How to complete this task
Search the material below for lines containing the string "learned", and copy every one you find.

Dataset content

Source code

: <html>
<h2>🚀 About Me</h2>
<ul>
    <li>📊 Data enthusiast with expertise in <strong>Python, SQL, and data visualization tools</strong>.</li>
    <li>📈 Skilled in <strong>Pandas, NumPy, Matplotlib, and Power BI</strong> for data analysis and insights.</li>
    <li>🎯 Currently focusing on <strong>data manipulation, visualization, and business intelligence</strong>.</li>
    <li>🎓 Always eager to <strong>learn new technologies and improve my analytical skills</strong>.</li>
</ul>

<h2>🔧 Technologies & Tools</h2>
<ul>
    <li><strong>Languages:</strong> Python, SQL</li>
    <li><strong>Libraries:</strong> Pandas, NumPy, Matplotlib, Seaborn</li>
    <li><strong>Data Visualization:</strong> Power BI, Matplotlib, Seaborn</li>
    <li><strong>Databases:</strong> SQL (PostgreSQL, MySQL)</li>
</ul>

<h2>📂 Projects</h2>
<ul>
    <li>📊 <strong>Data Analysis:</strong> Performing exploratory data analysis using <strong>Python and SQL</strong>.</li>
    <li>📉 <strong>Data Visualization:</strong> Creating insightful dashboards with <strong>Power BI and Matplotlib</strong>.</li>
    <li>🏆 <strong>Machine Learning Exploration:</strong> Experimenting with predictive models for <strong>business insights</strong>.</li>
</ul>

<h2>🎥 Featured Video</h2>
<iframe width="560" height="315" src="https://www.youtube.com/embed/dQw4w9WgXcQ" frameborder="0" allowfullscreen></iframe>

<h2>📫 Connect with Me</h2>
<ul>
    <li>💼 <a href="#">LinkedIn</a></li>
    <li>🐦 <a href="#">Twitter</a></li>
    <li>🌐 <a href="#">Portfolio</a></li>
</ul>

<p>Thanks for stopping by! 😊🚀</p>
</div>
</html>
* * *
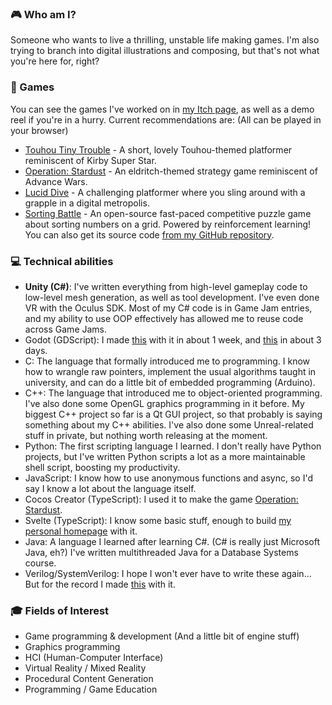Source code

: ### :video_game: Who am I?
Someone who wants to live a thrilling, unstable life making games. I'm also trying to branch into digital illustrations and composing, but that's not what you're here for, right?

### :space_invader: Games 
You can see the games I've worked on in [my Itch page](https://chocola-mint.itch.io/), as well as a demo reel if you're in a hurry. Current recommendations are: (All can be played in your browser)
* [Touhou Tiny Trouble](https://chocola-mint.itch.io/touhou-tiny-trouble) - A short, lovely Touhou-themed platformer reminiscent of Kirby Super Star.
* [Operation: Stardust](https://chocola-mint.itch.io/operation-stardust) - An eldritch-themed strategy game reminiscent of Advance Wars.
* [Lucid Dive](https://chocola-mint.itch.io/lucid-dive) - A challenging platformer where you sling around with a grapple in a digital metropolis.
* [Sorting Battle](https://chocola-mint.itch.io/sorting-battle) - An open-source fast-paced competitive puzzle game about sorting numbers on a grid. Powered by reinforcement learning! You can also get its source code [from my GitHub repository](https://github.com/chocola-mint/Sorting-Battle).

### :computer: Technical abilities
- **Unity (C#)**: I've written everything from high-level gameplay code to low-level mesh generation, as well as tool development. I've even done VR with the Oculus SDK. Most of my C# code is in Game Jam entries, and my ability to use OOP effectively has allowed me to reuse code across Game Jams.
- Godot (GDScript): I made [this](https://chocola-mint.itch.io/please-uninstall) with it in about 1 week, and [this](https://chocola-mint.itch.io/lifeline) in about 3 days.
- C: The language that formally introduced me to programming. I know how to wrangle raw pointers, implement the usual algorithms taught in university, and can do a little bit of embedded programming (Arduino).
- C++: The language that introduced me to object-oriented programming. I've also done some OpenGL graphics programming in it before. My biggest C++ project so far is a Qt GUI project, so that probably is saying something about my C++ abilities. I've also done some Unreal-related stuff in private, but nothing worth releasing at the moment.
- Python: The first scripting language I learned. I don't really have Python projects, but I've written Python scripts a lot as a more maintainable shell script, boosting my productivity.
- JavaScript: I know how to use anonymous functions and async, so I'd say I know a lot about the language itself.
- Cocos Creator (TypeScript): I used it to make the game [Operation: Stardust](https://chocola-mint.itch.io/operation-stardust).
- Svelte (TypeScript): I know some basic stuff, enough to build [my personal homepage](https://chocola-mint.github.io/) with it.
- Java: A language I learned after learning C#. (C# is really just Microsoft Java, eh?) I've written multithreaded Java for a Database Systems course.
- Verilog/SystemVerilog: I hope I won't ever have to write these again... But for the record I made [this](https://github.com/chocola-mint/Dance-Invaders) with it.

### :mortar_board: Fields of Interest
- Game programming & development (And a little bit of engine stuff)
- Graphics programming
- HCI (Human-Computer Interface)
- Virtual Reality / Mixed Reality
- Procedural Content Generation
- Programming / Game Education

Result of the exercise
- Python: The first scripting language I learned. I don't really have Python projects, but I've written Python scripts a lot as a more maintainable shell script, boosting my productivity.
- Java: A language I learned after learning C#. (C# is really just Microsoft Java, eh?) I've written multithreaded Java for a Database Systems course.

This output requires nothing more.